There is no financing condition to the Offer. The Offer is conditioned upon the satisfaction of the Minimum Condition (as defined below) and the other conditions set forth in the Offer to Purchase. See Section 15—“Conditions of the Offer” of the Offer to Purchase. The “Minimum Condition” requires that the number of Shares validly tendered and not properly withdrawn prior to the expiration of the Offer which, together with the number of Shares (if any) then beneficially owned by Cott or Purchaser, in the aggregate, or with respect to which Cott or Purchaser otherwise has, directly or indirectly, sole voting power, represents at least one Share more than 50% of the Fully Diluted Shares (excluding from the number of tendered Shares, but not from the outstanding Shares, Shares tendered pursuant to guaranteed delivery procedures that have not yet been “received” (as such term is defined in Section 251(h)(6)(f) of the Delaware General Corporation Law (the “DGCL”)).
“Fully Diluted Shares” means all outstanding securities entitled to vote in the election of directors of Crystal Rock, together with all such securities which Crystal Rock would be required or permitted to issue assuming the conversion, exercise or exchange of any then-outstanding warrants, options, benefit plans or obligations, securities or instruments convertible or exchangeable into, or rights exercisable for, such securities, whether or not vested or then convertible, exchangeable or exercisable.
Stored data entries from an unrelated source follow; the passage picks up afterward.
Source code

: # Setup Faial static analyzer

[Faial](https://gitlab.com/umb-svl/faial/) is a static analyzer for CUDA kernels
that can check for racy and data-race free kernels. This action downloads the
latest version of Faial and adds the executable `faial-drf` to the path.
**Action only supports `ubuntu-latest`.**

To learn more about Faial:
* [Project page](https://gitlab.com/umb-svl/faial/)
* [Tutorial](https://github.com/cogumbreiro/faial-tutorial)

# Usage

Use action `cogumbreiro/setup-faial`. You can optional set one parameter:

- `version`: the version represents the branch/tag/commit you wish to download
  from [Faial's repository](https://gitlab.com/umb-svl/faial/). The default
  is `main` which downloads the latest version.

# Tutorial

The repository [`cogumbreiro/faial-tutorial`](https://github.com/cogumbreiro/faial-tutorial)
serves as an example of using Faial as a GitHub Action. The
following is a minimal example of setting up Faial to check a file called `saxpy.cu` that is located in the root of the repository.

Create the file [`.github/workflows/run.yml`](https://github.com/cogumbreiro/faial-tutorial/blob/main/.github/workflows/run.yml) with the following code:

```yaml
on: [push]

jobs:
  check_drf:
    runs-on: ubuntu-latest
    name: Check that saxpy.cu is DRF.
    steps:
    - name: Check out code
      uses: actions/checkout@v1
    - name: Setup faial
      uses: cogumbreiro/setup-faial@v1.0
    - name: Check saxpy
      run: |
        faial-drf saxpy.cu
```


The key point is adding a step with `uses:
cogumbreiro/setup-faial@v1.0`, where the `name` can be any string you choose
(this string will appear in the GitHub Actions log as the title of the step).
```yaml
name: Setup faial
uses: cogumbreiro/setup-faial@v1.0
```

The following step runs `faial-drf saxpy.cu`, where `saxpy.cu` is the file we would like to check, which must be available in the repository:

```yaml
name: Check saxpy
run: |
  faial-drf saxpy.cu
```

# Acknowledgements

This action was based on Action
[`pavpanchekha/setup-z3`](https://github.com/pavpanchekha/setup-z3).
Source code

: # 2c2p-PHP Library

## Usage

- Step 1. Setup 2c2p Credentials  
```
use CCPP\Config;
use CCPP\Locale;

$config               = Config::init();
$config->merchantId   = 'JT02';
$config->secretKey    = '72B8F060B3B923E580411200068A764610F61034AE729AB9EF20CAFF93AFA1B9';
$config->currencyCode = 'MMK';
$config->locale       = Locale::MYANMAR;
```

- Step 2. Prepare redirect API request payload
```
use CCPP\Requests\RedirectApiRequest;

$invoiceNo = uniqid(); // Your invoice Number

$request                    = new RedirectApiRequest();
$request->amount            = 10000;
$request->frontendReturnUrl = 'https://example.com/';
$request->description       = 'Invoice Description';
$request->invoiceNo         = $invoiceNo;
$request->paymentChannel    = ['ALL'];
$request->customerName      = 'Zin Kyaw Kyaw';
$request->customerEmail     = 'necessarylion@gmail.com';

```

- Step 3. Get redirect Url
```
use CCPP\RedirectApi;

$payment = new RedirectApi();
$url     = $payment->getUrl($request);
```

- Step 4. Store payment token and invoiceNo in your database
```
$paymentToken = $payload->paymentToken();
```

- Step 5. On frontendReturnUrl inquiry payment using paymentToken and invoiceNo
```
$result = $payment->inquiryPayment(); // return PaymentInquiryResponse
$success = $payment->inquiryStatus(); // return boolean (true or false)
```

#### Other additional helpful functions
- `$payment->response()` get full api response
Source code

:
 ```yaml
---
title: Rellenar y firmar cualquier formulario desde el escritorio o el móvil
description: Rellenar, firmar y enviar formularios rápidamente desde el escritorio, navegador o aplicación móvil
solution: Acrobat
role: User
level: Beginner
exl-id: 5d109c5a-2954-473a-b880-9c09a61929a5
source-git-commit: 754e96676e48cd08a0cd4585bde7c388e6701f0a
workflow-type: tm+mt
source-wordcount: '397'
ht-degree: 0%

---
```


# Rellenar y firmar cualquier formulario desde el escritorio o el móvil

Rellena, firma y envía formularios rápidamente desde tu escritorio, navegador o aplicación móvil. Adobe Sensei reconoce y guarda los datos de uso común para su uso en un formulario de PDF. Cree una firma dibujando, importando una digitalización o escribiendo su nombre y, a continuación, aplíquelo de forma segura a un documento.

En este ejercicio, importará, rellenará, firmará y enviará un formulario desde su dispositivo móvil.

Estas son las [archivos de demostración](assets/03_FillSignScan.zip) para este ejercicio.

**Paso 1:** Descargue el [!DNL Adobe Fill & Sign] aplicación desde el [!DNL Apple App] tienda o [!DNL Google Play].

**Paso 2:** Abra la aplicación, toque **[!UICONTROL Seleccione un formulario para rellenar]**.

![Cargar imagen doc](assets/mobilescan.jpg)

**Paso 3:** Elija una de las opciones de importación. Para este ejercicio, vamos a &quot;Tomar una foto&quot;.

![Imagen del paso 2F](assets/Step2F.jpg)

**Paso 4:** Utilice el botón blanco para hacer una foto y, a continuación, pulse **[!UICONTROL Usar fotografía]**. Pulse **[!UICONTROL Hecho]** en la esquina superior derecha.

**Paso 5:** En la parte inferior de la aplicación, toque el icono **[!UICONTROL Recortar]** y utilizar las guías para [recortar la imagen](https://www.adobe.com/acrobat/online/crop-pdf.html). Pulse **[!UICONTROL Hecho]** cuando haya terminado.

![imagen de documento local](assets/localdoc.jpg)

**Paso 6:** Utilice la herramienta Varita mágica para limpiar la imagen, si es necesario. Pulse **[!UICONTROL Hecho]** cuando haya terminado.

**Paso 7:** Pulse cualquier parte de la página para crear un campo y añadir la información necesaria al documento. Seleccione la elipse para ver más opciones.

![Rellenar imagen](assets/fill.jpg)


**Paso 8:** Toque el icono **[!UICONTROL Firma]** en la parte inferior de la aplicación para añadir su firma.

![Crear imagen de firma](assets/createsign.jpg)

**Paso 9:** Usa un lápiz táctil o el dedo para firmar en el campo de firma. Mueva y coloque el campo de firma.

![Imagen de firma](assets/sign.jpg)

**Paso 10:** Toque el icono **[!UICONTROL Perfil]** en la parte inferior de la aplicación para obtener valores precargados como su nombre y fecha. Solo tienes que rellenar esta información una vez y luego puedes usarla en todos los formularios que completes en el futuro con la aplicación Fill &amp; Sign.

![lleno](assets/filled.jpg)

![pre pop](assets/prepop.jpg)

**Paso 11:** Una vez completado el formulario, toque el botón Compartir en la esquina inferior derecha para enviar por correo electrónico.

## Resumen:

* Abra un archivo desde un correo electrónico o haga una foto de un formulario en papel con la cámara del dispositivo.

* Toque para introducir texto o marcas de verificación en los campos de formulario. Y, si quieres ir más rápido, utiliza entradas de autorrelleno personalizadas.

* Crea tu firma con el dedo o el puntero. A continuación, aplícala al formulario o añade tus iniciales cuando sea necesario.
The Offer is being made pursuant to an Agreement and Plan of Merger, dated as of February 12, 2018 (as it may be amended, restated or supplemented from time to time, the “Merger Agreement”), among Cott, Purchaser and Crystal Rock. The Merger Agreement provides, among other things, for the making of the Offer by Purchaser, and further provides that, following the consummation of the Offer, upon the terms and subject to the conditions set forth in the Merger Agreement, and pursuant to Section 251(h) of the DGCL, Purchaser will merge with and into Crystal Rock (the “Merger”), with Crystal Rock continuing as the surviving corporation and an indirect wholly-owned subsidiary of Cott.
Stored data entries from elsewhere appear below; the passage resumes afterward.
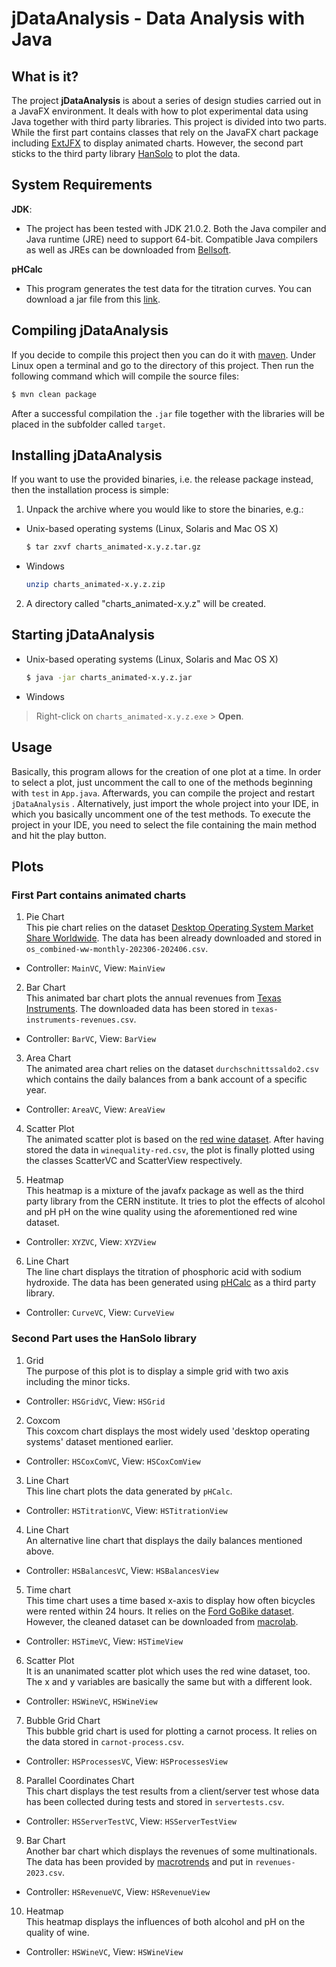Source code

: # jDataAnalysis - Data Analysis with Java

## What is it?
The project **jDataAnalysis** is about a series of design studies carried out
in a JavaFX environment. It deals with how to plot experimental data using Java
together with third party libraries. This project is divided into two parts. 
While the first part contains classes that rely on the JavaFX chart package including [ExtJFX](https://github.com/extjfx/extjfx)
to display animated charts.
However, the second part sticks to the third party library [HanSolo](https://github.com/HanSolo/charts)
to plot the data.

## System Requirements
**JDK**:
* The project has been tested with JDK 21.0.2. Both the Java compiler and Java runtime (JRE) need to 
support 64-bit. Compatible Java compilers as well as JREs can be 
downloaded from [Bellsoft](https://bell-sw.com/pages/downloads/).

**pHCalc**
* This program generates the test data for the titration curves. You can download
a jar file from this [link](https://github.com/amxyz-cyber/pHCalc).

## Compiling jDataAnalysis
If you decide to compile this project then you can do it with [maven](https://maven.apache.org/).
Under Linux open a terminal and go to the directory of this project. 
Then run the following command which will compile the source files:
```bash
$ mvn clean package
```

After a successful compilation the `.jar` file together with the 
libraries will be placed in the subfolder called `target`.

## Installing jDataAnalysis
If you want to use the provided binaries, i.e. the release package
instead, then the installation process is simple:

1. Unpack the archive where you would like to store the binaries, e.g.:
* Unix-based operating systems (Linux, Solaris and Mac OS X)
	```bash
	$ tar zxvf charts_animated-x.y.z.tar.gz
	```
* Windows
	```bash
	unzip charts_animated-x.y.z.zip
	```
2. A directory called "charts_animated-x.y.z" will be created.

## Starting jDataAnalysis
* Unix-based operating systems (Linux, Solaris and Mac OS X)
	```bash
	$ java -jar charts_animated-x.y.z.jar
	```
* Windows
> Right-click on `charts_animated-x.y.z.exe` > **Open**.

## Usage
Basically, this program allows for the creation of one plot at a time. In order
to select a plot, just uncomment the call to one of the methods beginning with `test`
in `App.java`. Afterwards, you can compile the project and restart `jDataAnalysis` .
Alternatively, just import the whole project into your IDE, in which you basically 
uncomment one of the test methods. To execute the project in your IDE, you 
need to select the file containing the main method and hit the play button.

## Plots
### First Part contains animated charts
1. Pie Chart\
This pie chart relies on the dataset [Desktop Operating System Market Share Worldwide](https://gs.statcounter.com/os-market-share/desktop/worldwide). 
The data has been already downloaded and stored in `os_combined-ww-monthly-202306-202406.csv`. 
- Controller: `MainVC`, View: `MainView`

2. Bar Chart\
This animated bar chart plots the annual revenues from [Texas Instruments](https://www.macrotrends.net/stocks/charts/TXN/texas-instruments/revenue). 
The downloaded data has been stored in `texas-instruments-revenues.csv`.
- Controller: `BarVC`, View: `BarView`

3. Area Chart\
The animated area chart relies on the dataset `durchschnittssaldo2.csv` which contains the daily balances from a bank account of a specific year. 
- Controller: `AreaVC`, View: `AreaView`

4. Scatter Plot\
The animated scatter plot is based on the [red wine dataset](https://www.kaggle.com/datasets/uciml/red-wine-quality-cortez-et-al-2009). 
After having stored the data in `winequality-red.csv`, the plot is finally plotted using the classes ScatterVC and ScatterView respectively.

5. Heatmap\
This heatmap is a mixture of the javafx package as well as the third party library 
from the CERN institute. It tries to plot the effects of alcohol and pH pH on the wine quality using
the aforementioned red wine dataset.
- Controller: `XYZVC`, View: `XYZView`

6. Line Chart\
The line chart displays the titration of phosphoric acid with sodium hydroxide. 
The data has been generated using [pHCalc](https://github.com/amxyz-cyber/pHCalc)
as a third party library. 
- Controller: `CurveVC`, View: `CurveView`

### Second Part uses the HanSolo library
1. Grid\
The purpose of this plot is to display a simple grid with two axis including the minor ticks. 
- Controller: `HSGridVC`, View: `HSGrid`

2. Coxcom\
This coxcom chart displays the most widely used 'desktop operating systems' dataset mentioned earlier.
- Controller: `HSCoxComVC`, View: `HSCoxComView`

3. Line Chart\
This line chart plots the data generated by `pHCalc`.
- Controller: `HSTitrationVC`, View: `HSTitrationView` 

4. Line Chart\
An alternative line chart that displays the daily balances mentioned above. 
- Controller: `HSBalancesVC`, View: `HSBalancesView` 

5. Time chart\
This time chart uses a time based x-axis to display how often bicycles were 
rented within 24 hours. It relies on the [Ford GoBike dataset](https://s3.amazonaws.com/fordgobike-data/index.html).
However, the cleaned dataset can be downloaded from [macrolab](https://github.com/amxyz-cyber/Udacity-DAND-DataVisualization-Ford-GoBike/blob/master/fordgobike.zip).
- Controller: `HSTimeVC`, View: `HSTimeView` 

6. Scatter Plot\
It is an unanimated scatter plot which uses the red wine dataset, too. The x and y
variables are basically the same but with a different look. 
- Controller: `HSWineVC`, `HSWineView` 

7. Bubble Grid Chart\
This bubble grid chart is used for plotting a carnot process. It relies on the
data stored in `carnot-process.csv`.
- Controller: `HSProcessesVC`, View: `HSProcessesView`

8. Parallel Coordinates Chart\
This chart displays the test results from a client/server test whose data has been collected
during tests and stored in `servertests.csv`.
- Controller: `HSServerTestVC`, View: `HSServerTestView`

9. Bar Chart\
Another bar chart which displays the revenues of some multinationals. The data
has been provided by [macrotrends](www.macrotrends.net) and put in `revenues-2023.csv`.
- Controller: `HSRevenueVC`, View: `HSRevenueView`

10. Heatmap\
This heatmap displays the influences of both alcohol and pH on the quality of wine.
- Controller: `HSWineVC`, View: `HSWineView`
On February 11, 2018, the Crystal Rock Board of Directors (the “Crystal Rock Board”) unanimously: (i) determined that the Merger Agreement and the transactions contemplated thereby are fair to and in the best interests of Crystal Rock and its stockholders; (ii) declared that the Merger Agreement and the transactions contemplated thereby, including the Offer and the Merger, are advisable; (iii) approved the execution, delivery and performance by Crystal Rock of the Merger Agreement and the consummation of the transactions contemplated thereby; (iv) resolved that the Merger will be effected under Section 251(h) of the DGCL; and (v) subject to the other terms and conditions of the Merger Agreement, resolved to recommend that the holders of Shares accept the Offer and tender their Shares to Purchaser in the Offer. Accordingly, and for other reasons described in more detail in Crystal Rock’s Solicitation/Recommendation Statement on Schedule14D-9 that is being filed with the Securities and Exchange Commission (the “SEC”) and, together with the Offer to Purchase, the Letter of Transmittal and other related materials, mailed to the stockholders of Crystal Rock in connection with the Offer, the Crystal Rock Board unanimously recommends that Crystal Rock’s stockholders accept the Offer and tender their Shares to Purchaser pursuant to the Offer.
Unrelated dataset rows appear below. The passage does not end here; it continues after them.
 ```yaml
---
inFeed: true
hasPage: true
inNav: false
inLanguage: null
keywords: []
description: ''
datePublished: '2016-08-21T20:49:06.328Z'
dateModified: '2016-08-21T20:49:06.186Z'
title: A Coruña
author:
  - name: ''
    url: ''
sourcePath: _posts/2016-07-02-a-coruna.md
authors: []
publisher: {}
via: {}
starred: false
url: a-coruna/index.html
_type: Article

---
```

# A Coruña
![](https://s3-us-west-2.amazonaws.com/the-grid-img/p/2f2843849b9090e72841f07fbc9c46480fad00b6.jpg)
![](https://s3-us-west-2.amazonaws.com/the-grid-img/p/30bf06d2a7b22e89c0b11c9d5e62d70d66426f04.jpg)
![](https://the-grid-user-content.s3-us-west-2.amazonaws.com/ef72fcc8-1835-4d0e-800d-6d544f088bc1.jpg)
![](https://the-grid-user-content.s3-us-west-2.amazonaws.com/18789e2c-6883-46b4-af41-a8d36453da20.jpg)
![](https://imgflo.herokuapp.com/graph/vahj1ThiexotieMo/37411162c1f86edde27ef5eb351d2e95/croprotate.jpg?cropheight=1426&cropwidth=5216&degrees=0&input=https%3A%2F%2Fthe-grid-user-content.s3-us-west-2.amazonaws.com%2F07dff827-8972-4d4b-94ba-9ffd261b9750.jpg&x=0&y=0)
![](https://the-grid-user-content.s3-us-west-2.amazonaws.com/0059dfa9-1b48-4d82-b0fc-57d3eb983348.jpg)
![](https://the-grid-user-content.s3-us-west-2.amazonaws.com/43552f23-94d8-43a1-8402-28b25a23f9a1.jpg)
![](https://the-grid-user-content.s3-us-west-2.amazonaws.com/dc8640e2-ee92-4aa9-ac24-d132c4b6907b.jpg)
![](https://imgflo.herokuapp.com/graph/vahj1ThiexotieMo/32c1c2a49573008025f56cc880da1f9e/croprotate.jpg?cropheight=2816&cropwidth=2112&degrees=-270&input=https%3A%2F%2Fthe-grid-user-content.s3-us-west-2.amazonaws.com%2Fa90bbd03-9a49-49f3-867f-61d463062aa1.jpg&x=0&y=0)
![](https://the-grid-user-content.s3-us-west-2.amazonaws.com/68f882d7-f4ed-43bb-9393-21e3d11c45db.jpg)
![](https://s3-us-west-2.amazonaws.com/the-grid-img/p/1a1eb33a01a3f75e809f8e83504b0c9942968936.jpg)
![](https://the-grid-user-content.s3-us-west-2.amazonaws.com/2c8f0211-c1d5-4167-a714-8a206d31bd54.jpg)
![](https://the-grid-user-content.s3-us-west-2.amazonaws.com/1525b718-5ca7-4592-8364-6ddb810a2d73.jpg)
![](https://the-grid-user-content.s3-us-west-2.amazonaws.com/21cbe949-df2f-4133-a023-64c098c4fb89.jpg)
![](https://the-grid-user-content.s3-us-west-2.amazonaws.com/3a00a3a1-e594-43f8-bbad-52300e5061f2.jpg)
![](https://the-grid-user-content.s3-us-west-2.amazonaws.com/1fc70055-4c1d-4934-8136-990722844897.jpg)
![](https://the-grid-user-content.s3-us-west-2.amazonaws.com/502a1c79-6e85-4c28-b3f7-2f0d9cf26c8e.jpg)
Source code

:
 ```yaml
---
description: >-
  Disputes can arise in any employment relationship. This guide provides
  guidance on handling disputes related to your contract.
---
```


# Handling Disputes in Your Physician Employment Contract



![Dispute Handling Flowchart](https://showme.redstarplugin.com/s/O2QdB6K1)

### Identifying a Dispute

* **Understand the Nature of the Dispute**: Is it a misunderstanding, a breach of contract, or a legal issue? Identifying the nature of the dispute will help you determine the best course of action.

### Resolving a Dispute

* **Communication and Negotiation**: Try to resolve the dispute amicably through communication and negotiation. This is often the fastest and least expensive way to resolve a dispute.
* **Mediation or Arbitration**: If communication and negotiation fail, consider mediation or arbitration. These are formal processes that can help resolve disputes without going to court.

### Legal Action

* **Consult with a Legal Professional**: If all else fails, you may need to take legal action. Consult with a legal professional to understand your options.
In all cases, Purchaser will pay for Shares purchased pursuant to the Offer only after timely receipt by the Depositary of: (i) Certificates representing such Shares or timely confirmation of a book-entry transfer of such Shares into the Depositary’s account at The Depository Trust Company pursuant to the procedures set forth in Section 3—“Procedures for Accepting the Offer and Tendering Shares” of the Offer to Purchase; (ii) a Letter of Transmittal, properly completed and duly executed, with any required signature guarantees or an Agent’s Message (as defined in Section 2—“Acceptance for Payment and Payment for Shares” of the Offer to Purchase) in connection with a book-entry transfer; and (iii) any other documents required by the Letter of Transmittal.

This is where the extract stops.